About this task:
Beginning with the first line, transcribe the entries below exactly through the line containing "check on the implementation.", inclusive.
--------------------
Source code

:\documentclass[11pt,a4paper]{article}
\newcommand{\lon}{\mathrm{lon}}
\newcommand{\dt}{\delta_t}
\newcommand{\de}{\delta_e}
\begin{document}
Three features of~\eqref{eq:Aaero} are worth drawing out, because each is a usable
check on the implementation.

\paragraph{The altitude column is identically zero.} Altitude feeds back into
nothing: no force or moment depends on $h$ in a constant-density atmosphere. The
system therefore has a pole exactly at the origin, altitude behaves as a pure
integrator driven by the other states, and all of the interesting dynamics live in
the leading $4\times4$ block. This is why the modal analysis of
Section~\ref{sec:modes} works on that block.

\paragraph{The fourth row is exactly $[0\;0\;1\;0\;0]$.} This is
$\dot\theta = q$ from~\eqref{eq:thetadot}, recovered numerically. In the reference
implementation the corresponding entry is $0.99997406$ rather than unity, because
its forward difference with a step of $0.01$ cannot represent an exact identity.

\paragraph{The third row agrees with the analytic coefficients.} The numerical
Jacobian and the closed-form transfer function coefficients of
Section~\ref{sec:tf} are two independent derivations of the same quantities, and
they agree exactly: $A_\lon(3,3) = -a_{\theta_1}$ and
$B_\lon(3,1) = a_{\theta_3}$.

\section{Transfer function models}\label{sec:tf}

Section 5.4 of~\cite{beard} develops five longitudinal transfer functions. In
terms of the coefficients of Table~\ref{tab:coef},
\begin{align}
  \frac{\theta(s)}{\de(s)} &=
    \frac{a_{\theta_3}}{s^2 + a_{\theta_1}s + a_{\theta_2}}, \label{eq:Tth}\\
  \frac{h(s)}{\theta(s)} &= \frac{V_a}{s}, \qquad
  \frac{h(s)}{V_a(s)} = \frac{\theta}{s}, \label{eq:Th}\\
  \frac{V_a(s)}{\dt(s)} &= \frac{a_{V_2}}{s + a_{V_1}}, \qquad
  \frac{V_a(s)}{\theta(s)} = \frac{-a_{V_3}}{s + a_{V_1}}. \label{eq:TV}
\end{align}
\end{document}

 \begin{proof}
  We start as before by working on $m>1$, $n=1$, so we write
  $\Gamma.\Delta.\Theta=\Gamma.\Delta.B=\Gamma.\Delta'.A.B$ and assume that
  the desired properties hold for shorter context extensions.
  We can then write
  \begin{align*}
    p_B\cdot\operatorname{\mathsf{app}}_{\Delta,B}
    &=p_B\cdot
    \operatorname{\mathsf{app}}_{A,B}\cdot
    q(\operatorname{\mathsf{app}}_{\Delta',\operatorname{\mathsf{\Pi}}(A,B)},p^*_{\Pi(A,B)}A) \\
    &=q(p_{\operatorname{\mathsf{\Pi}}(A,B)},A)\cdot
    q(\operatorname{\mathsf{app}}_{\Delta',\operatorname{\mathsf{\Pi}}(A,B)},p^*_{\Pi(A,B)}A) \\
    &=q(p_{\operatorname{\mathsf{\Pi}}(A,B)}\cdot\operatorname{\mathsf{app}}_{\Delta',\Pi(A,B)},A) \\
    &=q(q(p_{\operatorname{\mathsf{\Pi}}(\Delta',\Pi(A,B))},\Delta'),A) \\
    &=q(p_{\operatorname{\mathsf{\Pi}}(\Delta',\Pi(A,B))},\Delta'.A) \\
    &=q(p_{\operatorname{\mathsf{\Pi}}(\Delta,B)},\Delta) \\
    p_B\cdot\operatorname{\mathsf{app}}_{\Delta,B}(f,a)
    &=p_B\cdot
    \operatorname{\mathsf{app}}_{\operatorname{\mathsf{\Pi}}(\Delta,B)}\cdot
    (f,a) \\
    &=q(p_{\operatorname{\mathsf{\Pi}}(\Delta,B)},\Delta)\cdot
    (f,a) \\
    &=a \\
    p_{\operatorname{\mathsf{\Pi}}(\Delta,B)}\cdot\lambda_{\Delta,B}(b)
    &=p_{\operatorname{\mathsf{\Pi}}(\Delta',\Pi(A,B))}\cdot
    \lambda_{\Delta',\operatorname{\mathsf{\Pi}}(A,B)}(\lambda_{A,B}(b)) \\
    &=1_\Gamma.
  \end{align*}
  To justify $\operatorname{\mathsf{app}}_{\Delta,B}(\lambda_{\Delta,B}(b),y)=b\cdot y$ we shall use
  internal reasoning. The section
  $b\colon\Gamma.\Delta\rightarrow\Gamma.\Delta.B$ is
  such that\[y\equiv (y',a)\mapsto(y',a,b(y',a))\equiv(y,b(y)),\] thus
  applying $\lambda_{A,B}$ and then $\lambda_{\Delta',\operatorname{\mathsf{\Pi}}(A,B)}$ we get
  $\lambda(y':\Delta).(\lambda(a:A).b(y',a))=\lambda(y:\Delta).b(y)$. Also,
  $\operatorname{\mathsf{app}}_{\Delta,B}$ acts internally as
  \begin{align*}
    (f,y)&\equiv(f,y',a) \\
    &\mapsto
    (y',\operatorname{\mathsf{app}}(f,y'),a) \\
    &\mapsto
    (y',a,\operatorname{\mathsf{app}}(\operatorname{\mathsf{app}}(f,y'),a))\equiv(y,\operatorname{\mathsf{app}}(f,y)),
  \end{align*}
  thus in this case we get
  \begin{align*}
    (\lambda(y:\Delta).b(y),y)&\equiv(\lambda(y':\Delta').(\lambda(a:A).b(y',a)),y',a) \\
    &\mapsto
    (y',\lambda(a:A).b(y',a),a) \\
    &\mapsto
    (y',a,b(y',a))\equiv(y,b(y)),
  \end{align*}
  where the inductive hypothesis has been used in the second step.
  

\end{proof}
--------------------
Exercise output:
Source code

:\documentclass[11pt,a4paper]{article}
\newcommand{\lon}{\mathrm{lon}}
\newcommand{\dt}{\delta_t}
\newcommand{\de}{\delta_e}
\begin{document}
Three features of~\eqref{eq:Aaero} are worth drawing out, because each is a usable
check on the implementation.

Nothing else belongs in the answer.